- What needs to be done -
Look for "local" in each line of the entries, and return the matching lines.

[Plain-text document sources]
**********

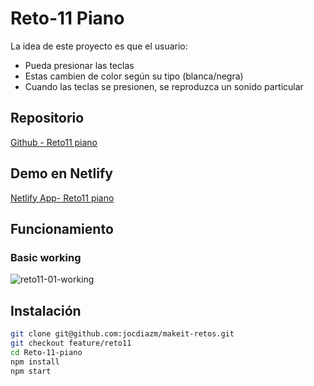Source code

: # Reto-11 Piano

La idea de este proyecto es que el usuario:

* Pueda presionar las teclas
* Estas cambien de color según su tipo (blanca/negra)
* Cuando las teclas se presionen, se reproduzca un sonido particular


## Repositorio
[Github - Reto11 piano](https://github.com/jocdiazm/makeit-retos/tree/feature/reto11/Reto-11-piano)

## Demo en Netlify
[Netlify App- Reto11 piano](https://reto11-piano-jcdiaz.netlify.app)

## Funcionamiento
### Basic working

![reto11-01-working](https://user-images.githubusercontent.com/13368066/149585943-bed315d4-8978-47ae-8531-181ea53437fc.gif)

## Instalación

```sh
git clone git@github.com:jocdiazm/makeit-retos.git
git checkout feature/reto11
cd Reto-11-piano
npm install
npm start
```
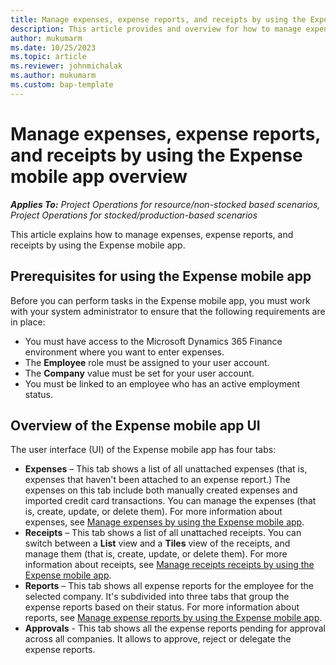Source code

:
 ```yaml
---
title: Manage expenses, expense reports, and receipts by using the Expense mobile app overview
description: This article provides and overview for how to manage expenses, expense reports, and receipts by using the Expense mobile app.
author: mukumarm
ms.date: 10/25/2023
ms.topic: article
ms.reviewer: johnmichalak
ms.author: mukumarm
ms.custom: bap-template
---
```


# Manage expenses, expense reports, and receipts by using the Expense mobile app overview

_**Applies To:** Project Operations for resource/non-stocked based scenarios, Project Operations for stocked/production-based scenarios_

This article explains how to manage expenses, expense reports, and receipts by using the Expense mobile app.

## Prerequisites for using the Expense mobile app

Before you can perform tasks in the Expense mobile app, you must work with your system administrator to ensure that the following requirements are in place:

* You must have access to the Microsoft Dynamics 365 Finance environment where you want to enter expenses.
* The **Employee** role must be assigned to your user account.
* The **Company** value must be set for your user account.
* You must be linked to an employee who has an active employment status.

## Overview of the Expense mobile app UI

The user interface (UI) of the Expense mobile app has four tabs:

* **Expenses** – This tab shows a list of all unattached expenses (that is, expenses that haven't been attached to an expense report.) The expenses on this tab include both manually created expenses and imported credit card transactions. You can manage the expenses (that is, create, update, or delete them). For more information about expenses, see [Manage expenses by using the Expense mobile app](mobile-app-manage-expenses.md).
* **Receipts** – This tab shows a list of all unattached receipts. You can switch between a **List** view and a **Tiles** view of the receipts, and manage them (that is, create, update, or delete them). For more information about receipts, see [Manage receipts receipts by using the Expense mobile app](mobile-app-manage-receipts.md).
* **Reports** – This tab shows all expense reports for the employee for the selected company. It's subdivided into three tabs that group the expense reports based on their status. For more information about reports, see [Manage expense reports by using the Expense mobile app](mobile-app-manage-expense-reports.md).
* **Approvals** - This tab shows all the expense reports pending for approval across all companies. It allows to approve, reject or delegate the expense reports.

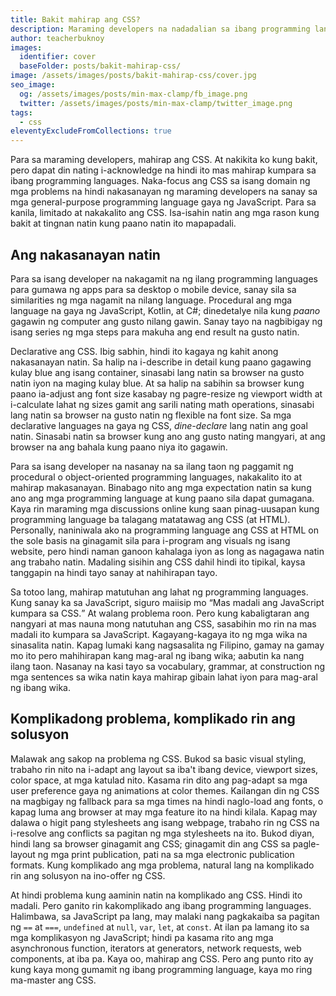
 ```yaml
---
title: Bakit mahirap ang CSS?
description: Maraming developers na nadadalian sa ibang programming language pero nahihirapan sa CSS. Isa-isahin natin ang mga posibleng dahilan at kung ano ang mga tips na puwedeng makatulong.
author: teacherbuknoy
images:
  identifier: cover
  baseFolder: posts/bakit-mahirap-css/
image: /assets/images/posts/bakit-mahirap-css/cover.jpg
seo_image:
  og: /assets/images/posts/min-max-clamp/fb_image.png
  twitter: /assets/images/posts/min-max-clamp/twitter_image.png
tags: 
  - css
eleventyExcludeFromCollections: true
---
```


Para sa maraming developers, mahirap ang CSS. At nakikita ko kung bakit, pero dapat din nating i-acknowledge na hindi ito mas mahirap kumpara sa ibang programming languages. Naka-focus ang CSS sa isang domain ng mga problems na hindi nakasanayan ng maraming developers na sanay sa mga general-purpose programming language gaya ng JavaScript. Para sa kanila, limitado at nakakalito ang CSS. Isa-isahin natin ang mga rason kung bakit at tingnan natin kung paano natin ito mapapadali.

## Ang nakasanayan natin

Para sa isang developer na nakagamit na ng ilang programming languages para gumawa ng apps para sa desktop o mobile device, sanay sila sa similarities ng mga nagamit na nilang language. Procedural ang mga language na gaya ng JavaScript, Kotlin, at C#; dinedetalye nila kung *paano* gagawin ng computer ang gusto nilang gawin. Sanay tayo na nagbibigay ng isang series ng mga steps para makuha ang end result na gusto natin.

Declarative ang CSS. Ibig sabhin, hindi ito kagaya ng kahit anong nakasanayan natin. Sa halip na i-describe in detail kung paano gagawing kulay blue ang isang container, sinasabi lang natin sa browser na gusto natin iyon na maging kulay blue. At sa halip na sabihin sa browser kung paano ia-adjust ang font size kasabay ng pagre-resize ng viewport width at i-calculate lahat ng sizes gamit ang sarili nating math operations, sinasabi lang natin sa browser na gusto natin ng flexible na font size. Sa mga declarative languages na gaya ng CSS, *dine-declare* lang natin ang goal natin. Sinasabi natin sa browser kung ano ang gusto nating mangyari, at ang browser na ang bahala kung paano niya ito gagawin.

Para sa isang developer na nasanay na sa ilang taon ng paggamit ng procedural o object-oriented programming languages, nakakalito ito at mahirap makasanayan. Binabago nito ang mga expectation natin sa kung ano ang mga programming language at kung paano sila dapat gumagana. Kaya rin maraming mga discussions online kung saan pinag-uusapan kung programming language ba talagang matatawag ang CSS (at HTML). Personally, naniniwala ako na programming language ang CSS at HTML on the sole basis na ginagamit sila para i-program ang visuals ng isang website, pero hindi naman ganoon kahalaga iyon as long as nagagawa natin ang trabaho natin. Madaling sisihin ang CSS dahil hindi ito tipikal, kaysa tanggapin na hindi tayo sanay at nahihirapan tayo.

Sa totoo lang, mahirap matutuhan ang lahat ng programming languages. Kung sanay ka sa JavaScript, siguro maiisip mo <q>Mas madali ang JavaScript kumpara sa CSS.</q> At walang problema roon. Pero kung kabaligtaran ang nangyari at mas nauna mong natutuhan ang CSS, sasabihin mo rin na mas madali ito kumpara sa JavaScript. Kagayang-kagaya ito ng mga wika na sinasalita natin. Kapag lumaki kang nagsasalita ng Filipino, gamay na gamay mo ito pero mahihirapan kang mag-aral ng ibang wika; aabutin ka nang ilang taon. Nasanay na kasi tayo sa vocabulary, grammar, at construction ng mga sentences sa wika natin kaya mahirap gibain lahat iyon para mag-aral ng ibang wika.

## Komplikadong problema, komplikado rin ang solusyon

Malawak ang sakop na problema ng CSS. Bukod sa basic visual styling, trabaho rin nito na i-adapt ang layout sa iba't ibang device, viewport sizes, color space, at mga katulad nito. Kasama rin dito ang pag-adapt sa mga user preference gaya ng animations at color themes. Kailangan din ng CSS na magbigay ng fallback para sa mga times na hindi naglo-load ang fonts, o kapag luma ang browser at may mga feature ito na hindi kilala. Kapag may dalawa o higit pang stylesheets ang isang webpage, trabaho rin ng CSS na i-resolve ang conflicts sa pagitan ng mga stylesheets na ito. Bukod diyan, hindi lang sa browser ginagamit ang CSS; ginagamit din ang CSS sa pagle-layout ng mga print publication, pati na sa mga electronic publication formats. Kung komplikado ang mga problema, natural lang na komplikado rin ang solusyon na ino-offer ng CSS.

At hindi problema kung aaminin natin na komplikado ang CSS. Hindi ito madali. Pero ganito rin kakomplikado ang ibang programming languages. Halimbawa, sa JavaScript pa lang, may malaki nang pagkakaiba sa pagitan ng `==` at `===`, `undefined` at `null`, `var`, `let`, at `const`. At ilan pa lamang ito sa mga komplikasyon ng JavaScript; hindi pa kasama rito ang mga asynchronous function, iterators at generators, network requests, web components, at iba pa. Kaya oo, mahirap ang CSS. Pero ang punto rito ay kung kaya mong gumamit ng ibang programming language, kaya mo ring ma-master ang CSS.

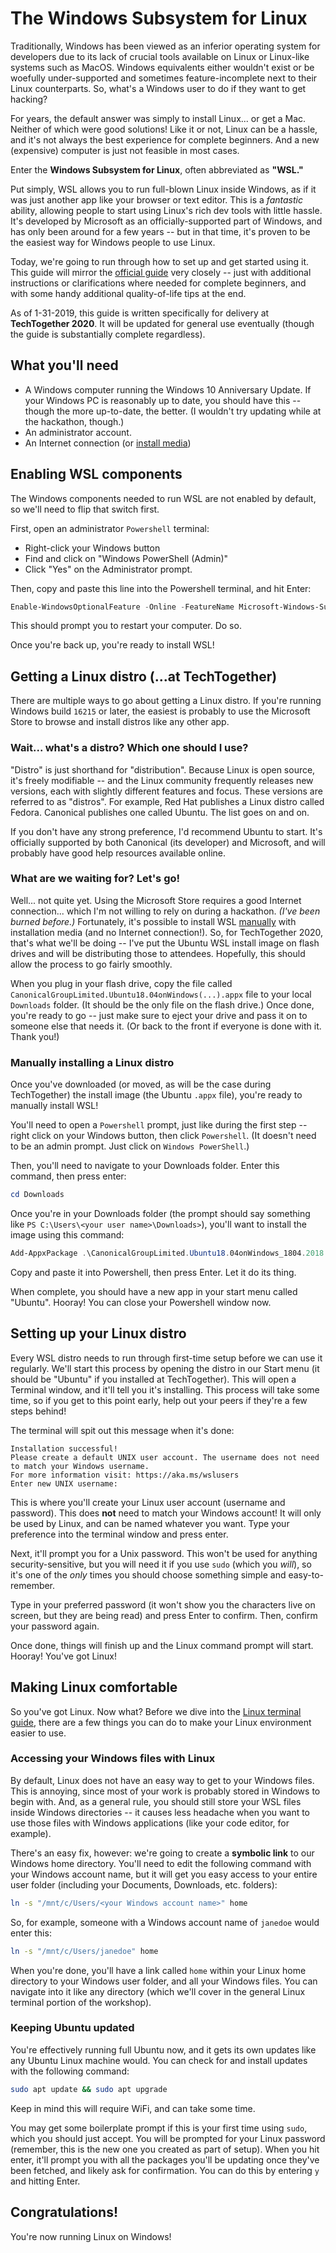 # The Windows Subsystem for Linux
Traditionally, Windows has been viewed as an inferior operating system for developers due to its lack of crucial tools available on Linux or Linux-like systems such as MacOS. Windows equivalents either wouldn't exist or be woefully under-supported and sometimes feature-incomplete next to their Linux counterparts. So, what's a Windows user to do if they want to get hacking?

For years, the default answer was simply to install Linux... or get a Mac. Neither of which were good solutions! Like it or not, Linux can be a hassle, and it's not always the best experience for complete beginners. And a new (expensive) computer is just not feasible in most cases.

Enter the **Windows Subsystem for Linux**, often abbreviated as **"WSL."**

Put simply, WSL allows you to run full-blown Linux inside Windows, as if it was just another app like your browser or text editor. This is a _fantastic_ ability, allowing people to start using Linux's rich dev tools with little hassle. It's developed by Microsoft as an officially-supported part of Windows, and has only been around for a few years -- but in that time, it's proven to be the easiest way for Windows people to use Linux.

Today, we're going to run through how to set up and get started using it. This guide will mirror the [official guide](https://docs.microsoft.com/en-us/windows/wsl/install-win10) very closely -- just with additional instructions or clarifications where needed for complete beginners, and with some handy additional quality-of-life tips at the end.

As of 1-31-2019, this guide is written specifically for delivery at **TechTogether 2020**. It will be updated for general use eventually (though the guide is substantially complete regardless).

## What you'll need
- A Windows computer running the Windows 10 Anniversary Update. If your Windows PC is reasonably up to date, you should have this -- though the more up-to-date, the better. (I wouldn't try updating while at the hackathon, though.)
- An administrator account.
- An Internet connection (or [install media](https://docs.microsoft.com/en-us/windows/wsl/install-manual))

## Enabling WSL components
The Windows components needed to run WSL are not enabled by default, so we'll need to flip that switch first.

First, open an administrator `Powershell` terminal:
- Right-click your Windows button
- Find and click on "Windows PowerShell (Admin)"
- Click "Yes" on the Administrator prompt.

Then, copy and paste this line into the Powershell terminal, and hit Enter:

```powershell
Enable-WindowsOptionalFeature -Online -FeatureName Microsoft-Windows-Subsystem-Linux
```

This should prompt you to restart your computer. Do so.

Once you're back up, you're ready to install WSL!

## Getting a Linux distro (...at TechTogether)
There are multiple ways to go about getting a Linux distro. If you're running Windows build `16215` or later, the easiest is probably to use the Microsoft Store to browse and install distros like any other app.

### Wait... what's a distro? Which one should I use?
"Distro" is just shorthand for "distribution". Because Linux is open source, it's freely modifiable -- and the Linux community frequently releases new versions, each with slightly different features and focus. These versions are referred to as "distros". For example, Red Hat publishes a Linux distro called Fedora. Canonical publishes one called Ubuntu. The list goes on and on.

If you don't have any strong preference, I'd recommend Ubuntu to start. It's officially supported by both Canonical (its developer) and Microsoft, and will probably have good help resources available online.

### What are we waiting for? Let's go!
Well... not quite yet. Using the Microsoft Store requires a good Internet connection... which I'm not willing to rely on during a hackathon. _(I've been burned before.)_ Fortunately, it's possible to install WSL [manually](https://docs.microsoft.com/en-us/windows/wsl/install-manual) with installation media (and no Internet connection!). So, for TechTogether 2020, that's what we'll be doing -- I've put the Ubuntu WSL install image on flash drives and will be distributing those to attendees. Hopefully, this should allow the process to go fairly smoothly.

When you plug in your flash drive, copy the file called `CanonicalGroupLimited.Ubuntu18.04onWindows(...).appx` file to your local `Downloads` folder. (It should be the only file on the flash drive.) Once done, you're ready to go -- just make sure to eject your drive and pass it on to someone else that needs it. (Or back to the front if everyone is done with it. Thank you!)

### Manually installing a Linux distro
Once you've downloaded (or moved, as will be the case during TechTogether) the install image (the Ubuntu `.appx` file), you're ready to manually install WSL!

You'll need to open a `Powershell` prompt, just like during the first step -- right click on your Windows button, then click `Powershell`. (It doesn't need to be an admin prompt. Just click on `Windows PowerShell`.)

Then, you'll need to navigate to your Downloads folder. Enter this command, then press enter:

```powershell
cd Downloads
```

Once you're in your Downloads folder (the prompt should say something like `PS C:\Users\<your user name>\Downloads>`), you'll want to install the image using this command:

```powershell
Add-AppxPackage .\CanonicalGroupLimited.Ubuntu18.04onWindows_1804.2018.817.0_x64__79rhkp1fndgsc.appx
```

Copy and paste it into Powershell, then press Enter. Let it do its thing.

When complete, you should have a new app in your start menu called "Ubuntu". Hooray! You can close your Powershell window now.

## Setting up your Linux distro
Every WSL distro needs to run through first-time setup before we can use it regularly. We'll start this process by opening the distro in our Start menu (it should be "Ubuntu" if you installed at TechTogether). This will open a Terminal window, and it'll tell you it's installing. This process will take some time, so if you get to this point early, help out your peers if they're a few steps behind!

The terminal will spit out this message when it's done:

```
Installation successful!
Please create a default UNIX user account. The username does not need to match your Windows username.
For more information visit: https://aka.ms/wslusers
Enter new UNIX username:
```

This is where you'll create your Linux user account (username and password). This does **not** need to match your Windows account! It will only be used by Linux, and can be named whatever you want. Type your preference into the terminal window and press enter.

Next, it'll prompt you for a Unix password. This won't be used for anything security-sensitive, but you will need it if you use `sudo` (which you _will_), so it's one of the _only_ times you should choose something simple and easy-to-remember.

Type in your preferred password (it won't show you the characters live on screen, but they are being read) and press Enter to confirm. Then, confirm your password again.

Once done, things will finish up and the Linux command prompt will start. Hooray! You've got Linux!

## Making Linux comfortable
So you've got Linux. Now what? Before we dive into the [Linux terminal guide](../README.md), there are a few things you can do to make your Linux environment easier to use.

### Accessing your Windows files with Linux
By default, Linux does not have an easy way to get to your Windows files. This is annoying, since most of your work is probably stored in Windows to begin with. And, as a general rule, you should still store your WSL files inside Windows directories -- it causes less headache when you want to use those files with Windows applications (like your code editor, for example).

There's an easy fix, however: we're going to create a **symbolic link** to our Windows home directory. You'll need to edit the following command with your Windows account name, but it will get you easy access to your entire user folder (including your Documents, Downloads, etc. folders):

```bash
ln -s "/mnt/c/Users/<your Windows account name>" home
```

So, for example, someone with a Windows account name of `janedoe` would enter this:

```bash
ln -s "/mnt/c/Users/janedoe" home
```

When you're done, you'll have a link called `home` within your Linux home directory to your Windows user folder, and all your Windows files. You can navigate into it like any directory (which we'll cover in the general Linux terminal portion of the workshop).

### Keeping Ubuntu updated
You're effectively running full Ubuntu now, and it gets its own updates like any Ubuntu Linux machine would. You can check for and install updates with the following command:

```bash
sudo apt update && sudo apt upgrade
```

Keep in mind this will require WiFi, and can take some time.

You may get some boilerplate prompt if this is your first time using `sudo`, which you should just accept. You will be prompted for your Linux password (remember, this is the new one you created as part of setup). When you hit enter, it'll prompt you with all the packages you'll be updating once they've been fetched, and likely ask for confirmation. You can do this by entering `y` and hitting Enter.

## Congratulations!
You're now running Linux on Windows!
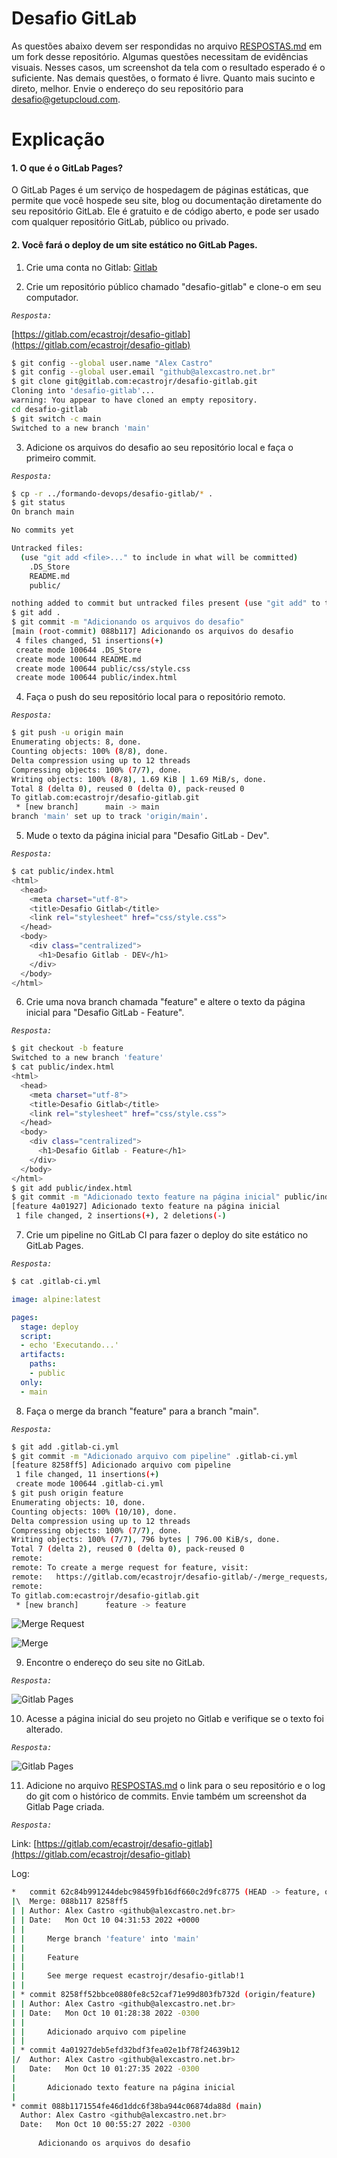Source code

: # Desafio GitLab

As questões abaixo devem ser respondidas no arquivo [RESPOSTAS.md](RESPOSTAS.md) em um fork desse repositório. Algumas questões necessitam de evidências visuais. Nesses casos, um screenshot da tela com o resultado esperado é o suficiente.
Nas demais questões, o formato é livre. Quanto mais sucinto e direto, melhor.
Envie o endereço do seu repositório para desafio@getupcloud.com.

# Explicação
#### 1. O que é o GitLab Pages?
O GitLab Pages é um serviço de hospedagem de páginas estáticas, que permite que você hospede seu site, blog ou documentação diretamente do seu repositório GitLab. Ele é gratuito e de código aberto, e pode ser usado com qualquer repositório GitLab, público ou privado.

#### 2. Você fará o deploy de um site estático no GitLab Pages.

1. Crie uma conta no Gitlab: [Gitlab](https://gitlab.com/users/sign_in)

2. Crie um repositório público chamado "desafio-gitlab" e clone-o em seu computador.

*`Resposta:`*

[https://gitlab.com/ecastrojr/desafio-gitlab](https://gitlab.com/ecastrojr/desafio-gitlab)

```bash
$ git config --global user.name "Alex Castro"
$ git config --global user.email "github@alexcastro.net.br"
$ git clone git@gitlab.com:ecastrojr/desafio-gitlab.git
Cloning into 'desafio-gitlab'...
warning: You appear to have cloned an empty repository.
cd desafio-gitlab
$ git switch -c main
Switched to a new branch 'main'
```

3. Adicione os arquivos do desafio ao seu repositório local e faça o primeiro commit.

*`Resposta:`*

```bash
$ cp -r ../formando-devops/desafio-gitlab/* .
$ git status
On branch main

No commits yet

Untracked files:
  (use "git add <file>..." to include in what will be committed)
	.DS_Store
	README.md
	public/

nothing added to commit but untracked files present (use "git add" to track)
$ git add .
$ git commit -m "Adicionando os arquivos do desafio"
[main (root-commit) 088b117] Adicionando os arquivos do desafio
 4 files changed, 51 insertions(+)
 create mode 100644 .DS_Store
 create mode 100644 README.md
 create mode 100644 public/css/style.css
 create mode 100644 public/index.html

```

4. Faça o push do seu repositório local para o repositório remoto.

*`Resposta:`*

```bash
$ git push -u origin main
Enumerating objects: 8, done.
Counting objects: 100% (8/8), done.
Delta compression using up to 12 threads
Compressing objects: 100% (7/7), done.
Writing objects: 100% (8/8), 1.69 KiB | 1.69 MiB/s, done.
Total 8 (delta 0), reused 0 (delta 0), pack-reused 0
To gitlab.com:ecastrojr/desafio-gitlab.git
 * [new branch]      main -> main
branch 'main' set up to track 'origin/main'.
```

5. Mude o texto da página inicial para "Desafio GitLab - Dev".

*`Resposta:`*

```bash
$ cat public/index.html
<html>
  <head>
    <meta charset="utf-8">
    <title>Desafio Gitlab</title>
    <link rel="stylesheet" href="css/style.css">
  </head>
  <body>
    <div class="centralized">
      <h1>Desafio Gitlab - DEV</h1>
    </div>
  </body>
</html>

```

6. Crie uma nova branch chamada "feature" e altere o texto da página inicial para "Desafio GitLab - Feature".

*`Resposta:`*

```bash
$ git checkout -b feature
Switched to a new branch 'feature'
$ cat public/index.html
<html>
  <head>
    <meta charset="utf-8">
    <title>Desafio Gitlab</title>
    <link rel="stylesheet" href="css/style.css">
  </head>
  <body>
    <div class="centralized">
      <h1>Desafio Gitlab - Feature</h1>
    </div>
  </body>
</html>
$ git add public/index.html
$ git commit -m "Adicionado texto feature na página inicial" public/index.html
[feature 4a01927] Adicionado texto feature na página inicial
 1 file changed, 2 insertions(+), 2 deletions(-)
```

7. Crie um pipeline no GitLab CI para fazer o deploy do site estático no GitLab Pages.

*`Resposta:`*

```bash
$ cat .gitlab-ci.yml
```
```yaml
image: alpine:latest

pages:
  stage: deploy
  script:
  - echo 'Executando...'
  artifacts:
    paths:
    - public
  only:
  - main
```

8. Faça o merge da branch "feature" para a branch "main".

*`Resposta:`*

```bash
$ git add .gitlab-ci.yml
$ git commit -m "Adicionado arquivo com pipeline" .gitlab-ci.yml
[feature 8258ff5] Adicionado arquivo com pipeline
 1 file changed, 11 insertions(+)
 create mode 100644 .gitlab-ci.yml
$ git push origin feature
Enumerating objects: 10, done.
Counting objects: 100% (10/10), done.
Delta compression using up to 12 threads
Compressing objects: 100% (7/7), done.
Writing objects: 100% (7/7), 796 bytes | 796.00 KiB/s, done.
Total 7 (delta 2), reused 0 (delta 0), pack-reused 0
remote: 
remote: To create a merge request for feature, visit:
remote:   https://gitlab.com/ecastrojr/desafio-gitlab/-/merge_requests/new?merge_request%5Bsource_branch%5D=feature
remote: 
To gitlab.com:ecastrojr/desafio-gitlab.git
 * [new branch]      feature -> feature
```

![Merge Request](imgs/mr.png)

![Merge](imgs/merge.png)

9. Encontre o endereço do seu site no GitLab.

*`Resposta:`*

![Gitlab Pages](imgs/pages-url.png)

10. Acesse a página inicial do seu projeto no Gitlab e verifique se o texto foi alterado.

*`Resposta:`*

![Gitlab Pages](imgs/pages-final.png)

11. Adicione no arquivo [RESPOSTAS.md](RESPOSTAS.md) o link para o seu repositório e o log do git com o histórico de commits. Envie também um screenshot da Gitlab Page criada.

*`Resposta:`*

Link: [https://gitlab.com/ecastrojr/desafio-gitlab](https://gitlab.com/ecastrojr/desafio-gitlab)

Log: 
```bash
*   commit 62c84b991244debc98459fb16df660c2d9fc8775 (HEAD -> feature, origin/main)
|\  Merge: 088b117 8258ff5
| | Author: Alex Castro <github@alexcastro.net.br>
| | Date:   Mon Oct 10 04:31:53 2022 +0000
| | 
| |     Merge branch 'feature' into 'main'
| |     
| |     Feature
| |     
| |     See merge request ecastrojr/desafio-gitlab!1
| | 
| * commit 8258ff52bbce0880fe8c52caf71e99d803fb732d (origin/feature)
| | Author: Alex Castro <github@alexcastro.net.br>
| | Date:   Mon Oct 10 01:28:38 2022 -0300
| | 
| |     Adicionado arquivo com pipeline
| | 
| * commit 4a01927deb5efd32bdf3fea02e1bf78f24639b12
|/  Author: Alex Castro <github@alexcastro.net.br>
|   Date:   Mon Oct 10 01:27:35 2022 -0300
|   
|       Adicionado texto feature na página inicial
| 
* commit 088b1171554fe46d1ddc6f38ba944c06874da88d (main)
  Author: Alex Castro <github@alexcastro.net.br>
  Date:   Mon Oct 10 00:55:27 2022 -0300
  
      Adicionando os arquivos do desafio
```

**********

- Task output -
When you plug in your flash drive, copy the file called `CanonicalGroupLimited.Ubuntu18.04onWindows(...).appx` file to your local `Downloads` folder. (It should be the only file on the flash drive.) Once done, you're ready to go -- just make sure to eject your drive and pass it on to someone else that needs it. (Or back to the front if everyone is done with it. Thank you!)
3. Adicione os arquivos do desafio ao seu repositório local e faça o primeiro commit.
4. Faça o push do seu repositório local para o repositório remoto.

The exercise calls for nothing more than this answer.